By Jon Beddell
Foreign Currency Market Update – GBP / CAD Update
UK industrial production fell 1.2% on the year in figures released last week, compared to expectations of no change. That was largely accounted for by a 1.7% fall in the month of April. Interest rates were kept on hold in perhaps the least sensational BoE announcement in recent times. Everyone is now expecting rates to remain sharply unchanged for the next few months. We won’t know how the voting went until June 22nd when the minutes are released. There will likely be a further shift toward inaction with the departure of hawk Andrew Sentance.
Inflation data out yesterday showed a moderation in both retail prices (up 5.2%) and core price inflation (up 3.3% compared to 3.7% last time), both figures being below expectations. This didn’t really dent Sterling because no one was expecting the Bank of England to raise interest rates anyway.
The Canadian dollar had a good week, starting after a sharp rise in a purchasing managers index on Monday. Things continued to go the Loonie’s way despite lower than expected building permits granted and housing starts. Investors were more focused on the weak pound, and CAD rallied strongly after both the BoE and ECD kept interest rates on hold.
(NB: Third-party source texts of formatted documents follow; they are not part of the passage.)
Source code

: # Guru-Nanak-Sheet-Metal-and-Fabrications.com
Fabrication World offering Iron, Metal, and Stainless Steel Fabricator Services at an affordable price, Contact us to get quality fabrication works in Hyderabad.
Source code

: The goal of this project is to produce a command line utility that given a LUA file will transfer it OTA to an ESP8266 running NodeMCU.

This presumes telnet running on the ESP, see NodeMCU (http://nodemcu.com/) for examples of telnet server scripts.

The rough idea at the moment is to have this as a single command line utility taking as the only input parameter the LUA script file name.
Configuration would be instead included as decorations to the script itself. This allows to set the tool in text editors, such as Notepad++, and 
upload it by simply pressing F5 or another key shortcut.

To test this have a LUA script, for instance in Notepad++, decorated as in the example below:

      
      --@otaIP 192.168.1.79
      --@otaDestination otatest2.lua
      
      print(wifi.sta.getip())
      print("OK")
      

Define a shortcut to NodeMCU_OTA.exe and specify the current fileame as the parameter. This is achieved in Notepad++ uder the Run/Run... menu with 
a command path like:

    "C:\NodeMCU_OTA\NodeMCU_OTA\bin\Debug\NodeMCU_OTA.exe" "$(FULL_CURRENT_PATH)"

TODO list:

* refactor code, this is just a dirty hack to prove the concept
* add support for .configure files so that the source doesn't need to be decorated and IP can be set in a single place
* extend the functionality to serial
The technical outlook favours a move back down to trend support around 1.57. Sterling found stern resistance at 1.6150 last week, just as it did on our last attempt at this level back in February. The negative reaction and last week’s strong downside momentum suggests we will continue to trade lower until we find support. The trend line has been reliable over the last year, and this kicks in at 1.57, so we will have to review the situation there.